International Journal of Waste Resources

Role of Municipal Solid Waste Management in Environmental Health

Brereton Jiang^* Department of Waste and Environmental Management, University of Asian Institute Technology, Bangkok, Thailand
^*Correspondence: Brereton Jiang, Department of Waste and Environmental Management, University of Asian Institute Technology, Bangkok, Thailand, Email:

Received: 14-Nov-2022, Manuscript No. IJWR-22-19467; Editor assigned: 17-Nov-2022, Pre QC No. IJWR-22-19467(PQ); Reviewed: 08-Dec-2022, QC No. IJWR-22-19467; Revised: 15-Dec-2022, Manuscript No. IJWR-22-19467(R); Published: 22-Dec-2022, DOI: 10.35248/2252-5211.22.12.505

Description

The severity of the dangers to environmental health posed by the three waste treatment alternatives recommended by the national municipal solid waste management improving strategy, which comprise composting, waste-to-energy incineration, and sanitary landfilling in addition to material recovery. It deals with potential long-term health concerns from air pollutants to impacted area's residential receptors. In order to determine the source strength of chemicals of possible concern, it uses methodologies from life cycle inventory, analogue survey, design documentation, and field surveys. Through integrated waste management and the Screening Air Dispersion Model, life cycle inventory and air dispersion are modeled.

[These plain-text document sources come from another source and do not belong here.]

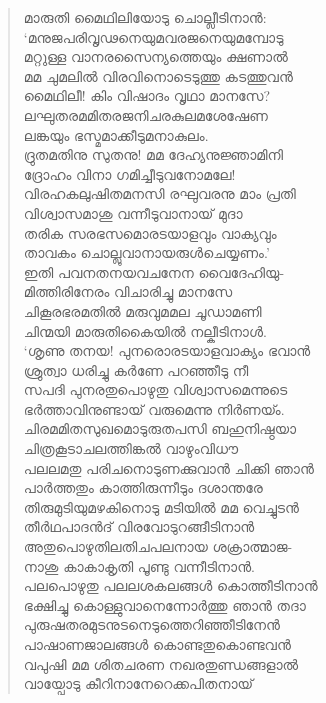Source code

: \begin{verse}
മാരുതി മൈഥിലിയോടു ചൊല്ലീടിനാന്‍:\\
‘മനുജപരിവൃഢനെയുമവരജനെയുമമ്പോടു\\
മറ്റുള്ള വാനരസൈന്യത്തെയും ക്ഷണാല്‍\\
മമ ചുമലില്‍ വിരവിനൊടെടുത്തു കടത്തുവന്‍\\
മൈഥിലീ! കിം വിഷാദം വൃഥാ മാനസേ?\\
ലഘുതരമമിതരജനിചരകുലമശേഷേണ\\
ലങ്കയും ഭസ്മമാക്കീടുമനാകുലം.\\
ദ്രുതമതിനു സുതനു! മമ ദേഹ്യനുജ്ഞാമിനി\\
ദ്രോഹം വിനാ ഗമിച്ചീടുവനോമലേ!\\
വിരഹകലുഷിതമനസി രഘുവരനു മാം പ്രതി\\
വിശ്വാസമാശു വന്നീടുവാനായ് മുദാ\\
തരിക സരഭസമൊരടയാളവും വാക്യവും\\
താവകം ചൊല്ലുവാനായരുള്‍ചെയ്യണം.’\\
ഇതി പവനതനയവചനേന വൈദേഹിയു-\\
മിത്തിരിനേരം വിചാരിച്ചു മാനസേ\\
ചികൂരഭരമതില്‍ മരുവുമമല ചൂഡാമണി\\
ചിന്മയി മാരുതികൈയില്‍ നല്കീടിനാള്‍.\\
‘ശൃണു തനയ! പുനരൊരടയാളവാക്യം ഭവാന്‍\\
ശ്രുത്വാ ധരിച്ചു കര്‍ണേ പറഞ്ഞീടു നീ\\
സപദി പുനരതുപൊഴുതു വിശ്വാസമെന്നുടെ\\
ഭര്‍ത്താവിനുണ്ടായ് വരുമെന്നു നിര്‍ണയ്ം.\\
ചിരമമിതസുഖമൊടുരുതപസി ബഹുനിഷ്ഠയാ\\
ചിത്രകൂടാചലത്തിങ്കല്‍ വാഴുംവിധൗ\\
പലലമതു പരിചനൊടുണക്കുവാന്‍ ചിക്കി ഞാന്‍\\
പാര്‍ത്തതും കാത്തിരുന്നീടും ദശാന്തരേ\\
തിരുമുടിയുമഴകിനൊടു മടിയില്‍ മമ വെച്ചുടന്‍\\
തീര്‍ഥപാദന്‍ദ് വിരവോടുറങ്ങീടിനാന്‍\\
അതുപൊഴുതിലതിചപലനായ ശക്രാത്മാജ-\\
നാശു കാകാകൃതി പൂണ്ടു വന്നീടിനാന്‍.\\
പലപൊഴുതു പലലശകലങ്ങള്‍ കൊത്തീടിനാന്‍\\
ഭക്ഷിച്ചു കൊള്ളുവാനെന്നോര്‍ത്തു ഞാന്‍ തദാ\\
പുരുഷതരമുടനുടനെടുത്തെറിഞ്ഞീടിനേന്‍\\
പാഷാണജാലങ്ങള്‍ കൊണ്ടതുകൊണ്ടവന്‍\\
വപുഷി മമ ശിതചരണ നഖരതുണ്ഡങ്ങളാല്‍\\
വായ്പോടു കീറിനാനേറെക്കപിതനായ്\\

\end{verse}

The exposure concentration is based on long-term exposure to the highest level of air contaminant under "reasonable worst case" emissions, and is then directly compared to a reference concentration and unit risk factor/cancer slope factor derived from the national air quality standard (for a conventional pollutant) and toxicological studies (for a specific pollutant). The impact of airflow rate and biomass temperature on the biostabilization and bio-drying of municipal solid waste. When biomass was exposed to low air-flow rates, there was a negative association between biodegradation and bio-drying. Biodegradation was therefore encouraged, but water elimination was insufficient. Although there is a slower rate of degradation, there is a higher air flow rate and more regular water loss.

Therefore, the bio-drying process necessitates the maintenance of high air-flow rate along with high temperature in order to achieve sufficient water loss and ensure high energy content in the end product (fuel). Temperature gradients were seen throughout the pile as the process progressed, and moisture gradients also emerged, however unlike the temperature gradients, which vanished as the process continued, the moisture gradients remained until the conclusion. The necessity to invent and exploit unconventional energy sources using existing natural or non-natural resources has become vital for the future in order to graciously contribute to global challenges including the depletion of fossil fuels, the greenhouse gas effect, and global warming. The understanding of energy-saving techniques, another notion that can help to use less energy in the Waste Energy (WE) resources, which converts waste into heat or power. Thermal and biological treatments are typically two strategies to limit the amount of MSW remaining for landfill disposal. However, biological treatment is less expensive for comparable waste, but it takes more time and is more difficult to regulate the growth of bacteria. Thermal treatment thus emerges as an alternative for the massive amount of trash. The MSW management system has three thermal-based Wastes to Energy (WE) options: incineration, air gasification, and plasma gasification.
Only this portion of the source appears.